╭─ Data section

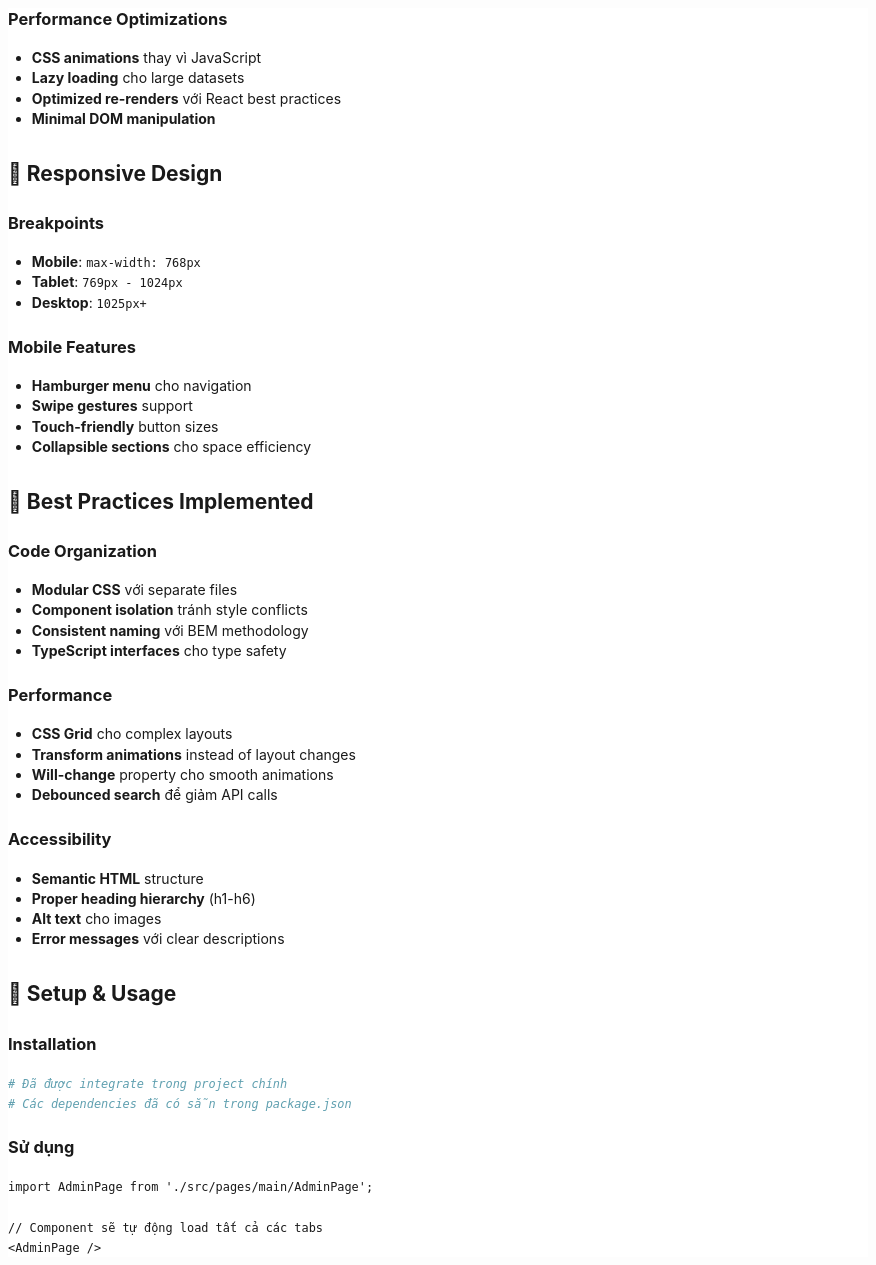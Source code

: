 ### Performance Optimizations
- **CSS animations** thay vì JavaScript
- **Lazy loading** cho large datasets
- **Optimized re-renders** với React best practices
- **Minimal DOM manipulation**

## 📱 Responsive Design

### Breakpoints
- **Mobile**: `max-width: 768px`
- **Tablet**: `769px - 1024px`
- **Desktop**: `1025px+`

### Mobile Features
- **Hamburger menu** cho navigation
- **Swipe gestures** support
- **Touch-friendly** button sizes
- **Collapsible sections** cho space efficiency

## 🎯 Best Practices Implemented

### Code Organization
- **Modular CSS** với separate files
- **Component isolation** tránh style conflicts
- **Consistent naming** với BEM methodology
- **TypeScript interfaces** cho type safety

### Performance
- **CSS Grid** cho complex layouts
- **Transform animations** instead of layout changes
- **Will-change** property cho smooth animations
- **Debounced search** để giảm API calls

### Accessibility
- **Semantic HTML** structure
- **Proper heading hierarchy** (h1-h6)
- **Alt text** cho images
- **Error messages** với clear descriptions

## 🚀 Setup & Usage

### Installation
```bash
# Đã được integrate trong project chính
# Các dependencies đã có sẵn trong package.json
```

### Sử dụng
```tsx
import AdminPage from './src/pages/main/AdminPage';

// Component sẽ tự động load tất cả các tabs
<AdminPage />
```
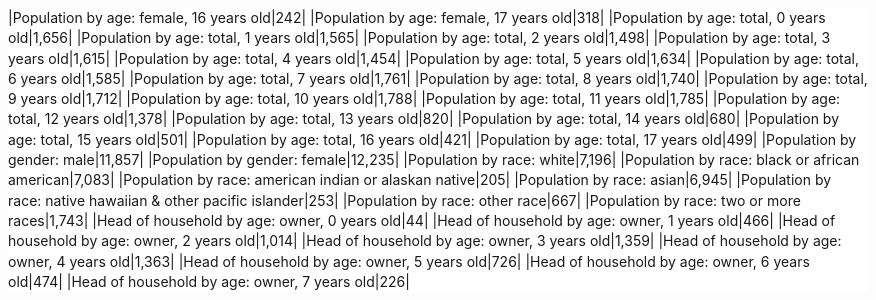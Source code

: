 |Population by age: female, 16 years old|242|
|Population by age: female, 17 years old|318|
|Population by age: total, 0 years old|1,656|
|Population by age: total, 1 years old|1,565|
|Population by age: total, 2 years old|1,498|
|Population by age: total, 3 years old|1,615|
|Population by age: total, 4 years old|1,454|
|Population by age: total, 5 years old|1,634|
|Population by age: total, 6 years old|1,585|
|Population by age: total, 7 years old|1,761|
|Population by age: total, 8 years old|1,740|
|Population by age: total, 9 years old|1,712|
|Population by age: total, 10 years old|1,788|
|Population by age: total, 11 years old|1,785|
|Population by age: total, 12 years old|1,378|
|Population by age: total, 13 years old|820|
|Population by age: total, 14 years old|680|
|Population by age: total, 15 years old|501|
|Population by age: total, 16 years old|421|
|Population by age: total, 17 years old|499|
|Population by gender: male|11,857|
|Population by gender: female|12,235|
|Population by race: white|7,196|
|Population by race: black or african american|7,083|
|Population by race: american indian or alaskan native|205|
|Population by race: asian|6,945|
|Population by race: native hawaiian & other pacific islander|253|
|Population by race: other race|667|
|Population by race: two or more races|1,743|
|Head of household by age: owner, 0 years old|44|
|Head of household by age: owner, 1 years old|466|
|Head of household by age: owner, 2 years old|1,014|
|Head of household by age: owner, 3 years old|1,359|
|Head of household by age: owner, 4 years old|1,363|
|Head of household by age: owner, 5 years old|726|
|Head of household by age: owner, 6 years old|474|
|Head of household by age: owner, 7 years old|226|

╰─

The whole listing is to be written out exactly; the pictures stay out of the copy.

§ Expected output:
Source code

: ### Performance Optimizations
- **CSS animations** thay vì JavaScript
- **Lazy loading** cho large datasets
- **Optimized re-renders** với React best practices
- **Minimal DOM manipulation**

## 📱 Responsive Design

### Breakpoints
- **Mobile**: `max-width: 768px`
- **Tablet**: `769px - 1024px`
- **Desktop**: `1025px+`

### Mobile Features
- **Hamburger menu** cho navigation
- **Swipe gestures** support
- **Touch-friendly** button sizes
- **Collapsible sections** cho space efficiency

## 🎯 Best Practices Implemented

### Code Organization
- **Modular CSS** với separate files
- **Component isolation** tránh style conflicts
- **Consistent naming** với BEM methodology
- **TypeScript interfaces** cho type safety

### Performance
- **CSS Grid** cho complex layouts
- **Transform animations** instead of layout changes
- **Will-change** property cho smooth animations
- **Debounced search** để giảm API calls

### Accessibility
- **Semantic HTML** structure
- **Proper heading hierarchy** (h1-h6)
- **Alt text** cho images
- **Error messages** với clear descriptions

## 🚀 Setup & Usage

### Installation
```bash
# Đã được integrate trong project chính
# Các dependencies đã có sẵn trong package.json
```

### Sử dụng
```tsx
import AdminPage from './src/pages/main/AdminPage';

// Component sẽ tự động load tất cả các tabs
<AdminPage />
```
Source code

: |Population by age: female, 16 years old|242|
|Population by age: female, 17 years old|318|
|Population by age: total, 0 years old|1,656|
|Population by age: total, 1 years old|1,565|
|Population by age: total, 2 years old|1,498|
|Population by age: total, 3 years old|1,615|
|Population by age: total, 4 years old|1,454|
|Population by age: total, 5 years old|1,634|
|Population by age: total, 6 years old|1,585|
|Population by age: total, 7 years old|1,761|
|Population by age: total, 8 years old|1,740|
|Population by age: total, 9 years old|1,712|
|Population by age: total, 10 years old|1,788|
|Population by age: total, 11 years old|1,785|
|Population by age: total, 12 years old|1,378|
|Population by age: total, 13 years old|820|
|Population by age: total, 14 years old|680|
|Population by age: total, 15 years old|501|
|Population by age: total, 16 years old|421|
|Population by age: total, 17 years old|499|
|Population by gender: male|11,857|
|Population by gender: female|12,235|
|Population by race: white|7,196|
|Population by race: black or african american|7,083|
|Population by race: american indian or alaskan native|205|
|Population by race: asian|6,945|
|Population by race: native hawaiian & other pacific islander|253|
|Population by race: other race|667|
|Population by race: two or more races|1,743|
|Head of household by age: owner, 0 years old|44|
|Head of household by age: owner, 1 years old|466|
|Head of household by age: owner, 2 years old|1,014|
|Head of household by age: owner, 3 years old|1,359|
|Head of household by age: owner, 4 years old|1,363|
|Head of household by age: owner, 5 years old|726|
|Head of household by age: owner, 6 years old|474|
|Head of household by age: owner, 7 years old|226|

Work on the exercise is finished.